== Segment start ==
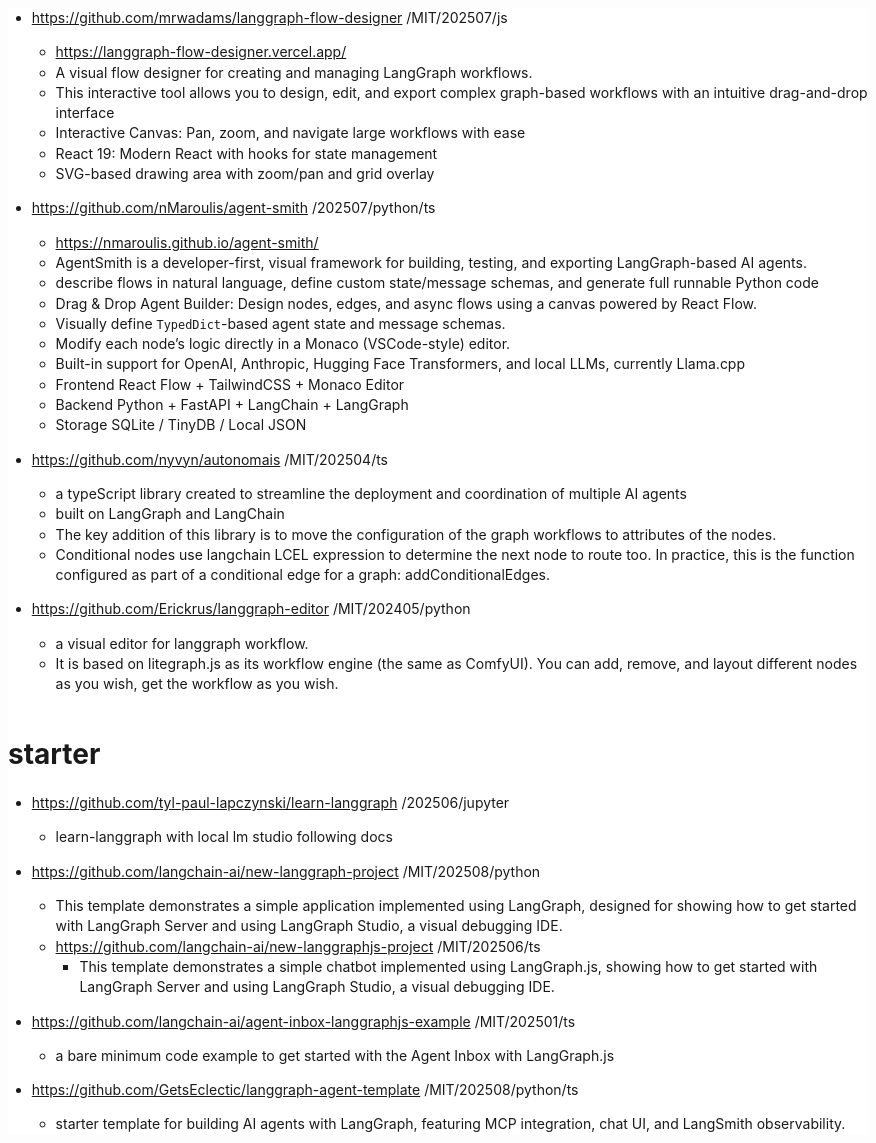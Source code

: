 - https://github.com/mrwadams/langgraph-flow-designer /MIT/202507/js
  - https://langgraph-flow-designer.vercel.app/
  - A visual flow designer for creating and managing LangGraph workflows. 
  - This interactive tool allows you to design, edit, and export complex graph-based workflows with an intuitive drag-and-drop interface
  - Interactive Canvas: Pan, zoom, and navigate large workflows with ease
  - React 19: Modern React with hooks for state management
  - SVG-based drawing area with zoom/pan and grid overlay

- https://github.com/nMaroulis/agent-smith /202507/python/ts
  - https://nmaroulis.github.io/agent-smith/
  - AgentSmith is a developer-first, visual framework for building, testing, and exporting LangGraph-based AI agents.
  - describe flows in natural language, define custom state/message schemas, and generate full runnable Python code
  - Drag & Drop Agent Builder: Design nodes, edges, and async flows using a canvas powered by React Flow.
  - Visually define `TypedDict`-based agent state and message schemas.
  - Modify each node’s logic directly in a Monaco (VSCode-style) editor.
  - Built-in support for OpenAI, Anthropic, Hugging Face Transformers, and local LLMs, currently Llama.cpp
  - Frontend	React Flow + TailwindCSS + Monaco Editor
  - Backend	  Python + FastAPI + LangChain + LangGraph
  - Storage	  SQLite / TinyDB / Local JSON

- https://github.com/nyvyn/autonomais /MIT/202504/ts
  - a typeScript library created to streamline the deployment and coordination of multiple AI agents
  - built on LangGraph and LangChain
  - The key addition of this library is to move the configuration of the graph workflows to attributes of the nodes.
  - Conditional nodes use langchain LCEL expression to determine the next node to route too. In practice, this is the function configured as part of a conditional edge for a graph: addConditionalEdges.

- https://github.com/Erickrus/langgraph-editor /MIT/202405/python
  - a visual editor for langgraph workflow. 
  - It is based on litegraph.js as its workflow engine (the same as ComfyUI). You can add, remove, and layout different nodes as you wish, get the workflow as you wish.
# starter
- https://github.com/tyl-paul-lapczynski/learn-langgraph /202506/jupyter
  - learn-langgraph with local lm studio following docs

- https://github.com/langchain-ai/new-langgraph-project /MIT/202508/python
  - This template demonstrates a simple application implemented using LangGraph, designed for showing how to get started with LangGraph Server and using LangGraph Studio, a visual debugging IDE.
  - https://github.com/langchain-ai/new-langgraphjs-project /MIT/202506/ts
    - This template demonstrates a simple chatbot implemented using LangGraph.js, showing how to get started with LangGraph Server and using LangGraph Studio, a visual debugging IDE.

- https://github.com/langchain-ai/agent-inbox-langgraphjs-example /MIT/202501/ts
  - a bare minimum code example to get started with the Agent Inbox with LangGraph.js

- https://github.com/GetsEclectic/langgraph-agent-template /MIT/202508/python/ts
  - starter template for building AI agents with LangGraph, featuring MCP integration, chat UI, and LangSmith observability.
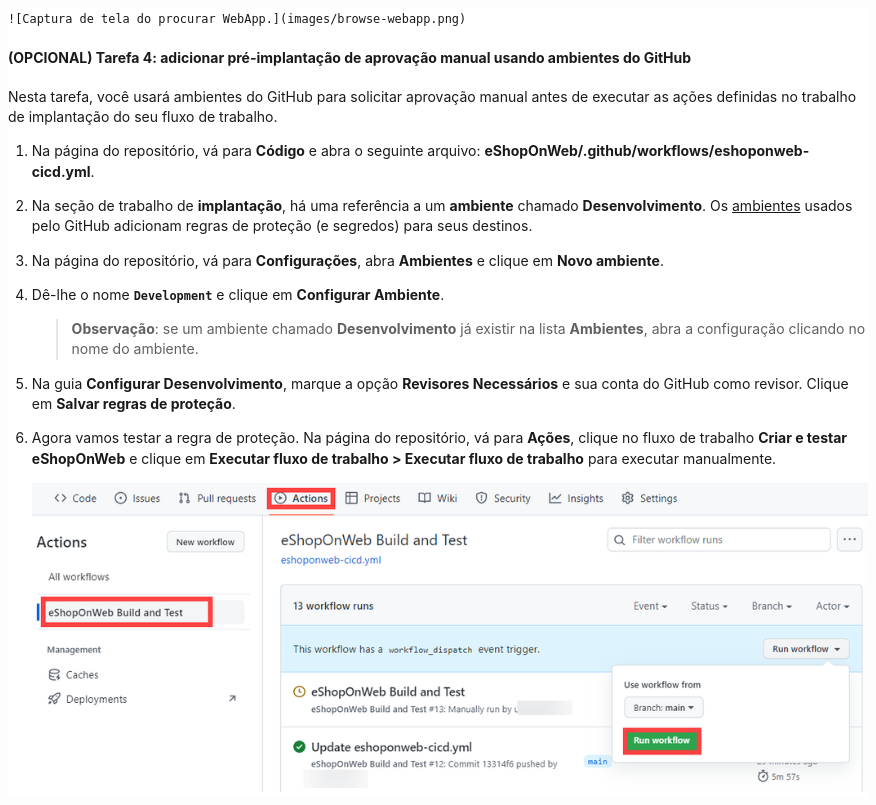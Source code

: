     ![Captura de tela do procurar WebApp.](images/browse-webapp.png)

#### (OPCIONAL) Tarefa 4: adicionar pré-implantação de aprovação manual usando ambientes do GitHub

Nesta tarefa, você usará ambientes do GitHub para solicitar aprovação manual antes de executar as ações definidas no trabalho de implantação do seu fluxo de trabalho.

1. Na página do repositório, vá para **Código** e abra o seguinte arquivo: **eShopOnWeb/.github/workflows/eshoponweb-cicd.yml**.
1. Na seção de trabalho de **implantação**, há uma referência a um **ambiente** chamado **Desenvolvimento**. Os [ambientes](https://docs.github.com/en/actions/deployment/targeting-different-environments/using-environments-for-deployment) usados pelo GitHub adicionam regras de proteção (e segredos) para seus destinos.

1. Na página do repositório, vá para **Configurações**, abra **Ambientes** e clique em **Novo ambiente**.
1. Dê-lhe o nome **`Development`** e clique em **Configurar Ambiente**.

    > **Observação**: se um ambiente chamado **Desenvolvimento** já existir na lista **Ambientes**, abra a configuração clicando no nome do ambiente.  

1. Na guia **Configurar Desenvolvimento**, marque a opção **Revisores Necessários** e sua conta do GitHub como revisor. Clique em **Salvar regras de proteção**.
1. Agora vamos testar a regra de proteção. Na página do repositório, vá para **Ações**, clique no fluxo de trabalho **Criar e testar eShopOnWeb** e clique em **Executar fluxo de trabalho > Executar fluxo de trabalho** para executar manualmente.

    ![Captura de tela do fluxo de trabalho de gatilho manual.](images/gh-manual-run.png)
== Segment end ==
### [Instructions for the task]
Your copy of the listing should match it exactly, apart from the pictures, which are left out.

### [Exercise solution]
Source code

: - https://github.com/mrwadams/langgraph-flow-designer /MIT/202507/js
  - https://langgraph-flow-designer.vercel.app/
  - A visual flow designer for creating and managing LangGraph workflows. 
  - This interactive tool allows you to design, edit, and export complex graph-based workflows with an intuitive drag-and-drop interface
  - Interactive Canvas: Pan, zoom, and navigate large workflows with ease
  - React 19: Modern React with hooks for state management
  - SVG-based drawing area with zoom/pan and grid overlay

- https://github.com/nMaroulis/agent-smith /202507/python/ts
  - https://nmaroulis.github.io/agent-smith/
  - AgentSmith is a developer-first, visual framework for building, testing, and exporting LangGraph-based AI agents.
  - describe flows in natural language, define custom state/message schemas, and generate full runnable Python code
  - Drag & Drop Agent Builder: Design nodes, edges, and async flows using a canvas powered by React Flow.
  - Visually define `TypedDict`-based agent state and message schemas.
  - Modify each node’s logic directly in a Monaco (VSCode-style) editor.
  - Built-in support for OpenAI, Anthropic, Hugging Face Transformers, and local LLMs, currently Llama.cpp
  - Frontend	React Flow + TailwindCSS + Monaco Editor
  - Backend	  Python + FastAPI + LangChain + LangGraph
  - Storage	  SQLite / TinyDB / Local JSON

- https://github.com/nyvyn/autonomais /MIT/202504/ts
  - a typeScript library created to streamline the deployment and coordination of multiple AI agents
  - built on LangGraph and LangChain
  - The key addition of this library is to move the configuration of the graph workflows to attributes of the nodes.
  - Conditional nodes use langchain LCEL expression to determine the next node to route too. In practice, this is the function configured as part of a conditional edge for a graph: addConditionalEdges.

- https://github.com/Erickrus/langgraph-editor /MIT/202405/python
  - a visual editor for langgraph workflow. 
  - It is based on litegraph.js as its workflow engine (the same as ComfyUI). You can add, remove, and layout different nodes as you wish, get the workflow as you wish.
# starter
- https://github.com/tyl-paul-lapczynski/learn-langgraph /202506/jupyter
  - learn-langgraph with local lm studio following docs

- https://github.com/langchain-ai/new-langgraph-project /MIT/202508/python
  - This template demonstrates a simple application implemented using LangGraph, designed for showing how to get started with LangGraph Server and using LangGraph Studio, a visual debugging IDE.
  - https://github.com/langchain-ai/new-langgraphjs-project /MIT/202506/ts
    - This template demonstrates a simple chatbot implemented using LangGraph.js, showing how to get started with LangGraph Server and using LangGraph Studio, a visual debugging IDE.

- https://github.com/langchain-ai/agent-inbox-langgraphjs-example /MIT/202501/ts
  - a bare minimum code example to get started with the Agent Inbox with LangGraph.js

- https://github.com/GetsEclectic/langgraph-agent-template /MIT/202508/python/ts
  - starter template for building AI agents with LangGraph, featuring MCP integration, chat UI, and LangSmith observability.
Source code

:     ![Captura de tela do procurar WebApp.](images/browse-webapp.png)

#### (OPCIONAL) Tarefa 4: adicionar pré-implantação de aprovação manual usando ambientes do GitHub

Nesta tarefa, você usará ambientes do GitHub para solicitar aprovação manual antes de executar as ações definidas no trabalho de implantação do seu fluxo de trabalho.

1. Na página do repositório, vá para **Código** e abra o seguinte arquivo: **eShopOnWeb/.github/workflows/eshoponweb-cicd.yml**.
1. Na seção de trabalho de **implantação**, há uma referência a um **ambiente** chamado **Desenvolvimento**. Os [ambientes](https://docs.github.com/en/actions/deployment/targeting-different-environments/using-environments-for-deployment) usados pelo GitHub adicionam regras de proteção (e segredos) para seus destinos.

1. Na página do repositório, vá para **Configurações**, abra **Ambientes** e clique em **Novo ambiente**.
1. Dê-lhe o nome **`Development`** e clique em **Configurar Ambiente**.

    > **Observação**: se um ambiente chamado **Desenvolvimento** já existir na lista **Ambientes**, abra a configuração clicando no nome do ambiente.  

1. Na guia **Configurar Desenvolvimento**, marque a opção **Revisores Necessários** e sua conta do GitHub como revisor. Clique em **Salvar regras de proteção**.
1. Agora vamos testar a regra de proteção. Na página do repositório, vá para **Ações**, clique no fluxo de trabalho **Criar e testar eShopOnWeb** e clique em **Executar fluxo de trabalho > Executar fluxo de trabalho** para executar manualmente.

    ![Captura de tela do fluxo de trabalho de gatilho manual.](images/gh-manual-run.png)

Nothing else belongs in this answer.